======== Exercise input

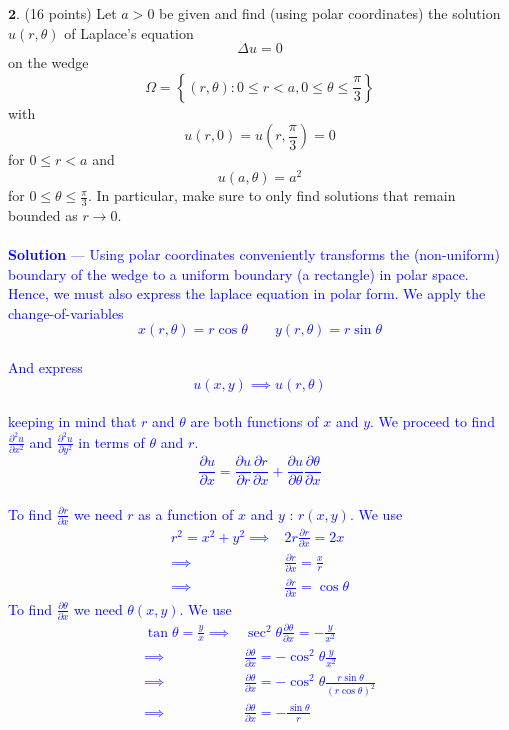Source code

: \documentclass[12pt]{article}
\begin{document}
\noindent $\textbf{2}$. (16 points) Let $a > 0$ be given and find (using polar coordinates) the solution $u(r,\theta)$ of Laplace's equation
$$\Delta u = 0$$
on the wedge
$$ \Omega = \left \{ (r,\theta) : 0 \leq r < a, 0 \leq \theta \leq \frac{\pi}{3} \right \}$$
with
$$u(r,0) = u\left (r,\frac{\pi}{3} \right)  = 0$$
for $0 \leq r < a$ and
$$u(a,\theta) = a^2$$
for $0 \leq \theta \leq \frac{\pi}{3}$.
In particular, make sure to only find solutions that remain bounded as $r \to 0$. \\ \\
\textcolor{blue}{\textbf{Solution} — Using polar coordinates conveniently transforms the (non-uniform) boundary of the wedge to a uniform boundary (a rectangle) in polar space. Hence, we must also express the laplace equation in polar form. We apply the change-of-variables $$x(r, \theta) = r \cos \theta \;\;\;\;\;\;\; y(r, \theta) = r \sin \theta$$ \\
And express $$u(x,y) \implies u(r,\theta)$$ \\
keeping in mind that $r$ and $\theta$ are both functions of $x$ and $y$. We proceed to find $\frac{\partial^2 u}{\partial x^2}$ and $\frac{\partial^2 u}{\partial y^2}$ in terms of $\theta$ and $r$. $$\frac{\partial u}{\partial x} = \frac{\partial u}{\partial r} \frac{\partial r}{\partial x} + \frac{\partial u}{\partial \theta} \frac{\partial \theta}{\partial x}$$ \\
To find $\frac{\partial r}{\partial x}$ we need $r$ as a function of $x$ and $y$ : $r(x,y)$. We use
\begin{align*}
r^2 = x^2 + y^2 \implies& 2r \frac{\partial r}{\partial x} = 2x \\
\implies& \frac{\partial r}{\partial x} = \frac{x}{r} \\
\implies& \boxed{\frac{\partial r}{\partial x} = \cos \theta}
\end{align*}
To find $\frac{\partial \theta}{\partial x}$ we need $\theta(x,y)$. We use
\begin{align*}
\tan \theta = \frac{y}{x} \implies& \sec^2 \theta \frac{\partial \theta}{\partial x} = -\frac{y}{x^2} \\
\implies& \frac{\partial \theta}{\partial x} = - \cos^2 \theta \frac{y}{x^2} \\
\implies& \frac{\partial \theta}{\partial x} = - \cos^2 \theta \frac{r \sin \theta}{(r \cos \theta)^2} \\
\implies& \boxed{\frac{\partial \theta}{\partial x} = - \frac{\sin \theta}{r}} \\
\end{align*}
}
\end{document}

================

Problem | Report each line above containing the string "textbf".

Reply |
\noindent $\textbf{2}$. (16 points) Let $a > 0$ be given and find (using polar coordinates) the solution $u(r,\theta)$ of Laplace's equation
\textcolor{blue}{\textbf{Solution} — Using polar coordinates conveniently transforms the (non-uniform) boundary of the wedge to a uniform boundary (a rectangle) in polar space. Hence, we must also express the laplace equation in polar form. We apply the change-of-variables $$x(r, \theta) = r \cos \theta \;\;\;\;\;\;\; y(r, \theta) = r \sin \theta$$ \\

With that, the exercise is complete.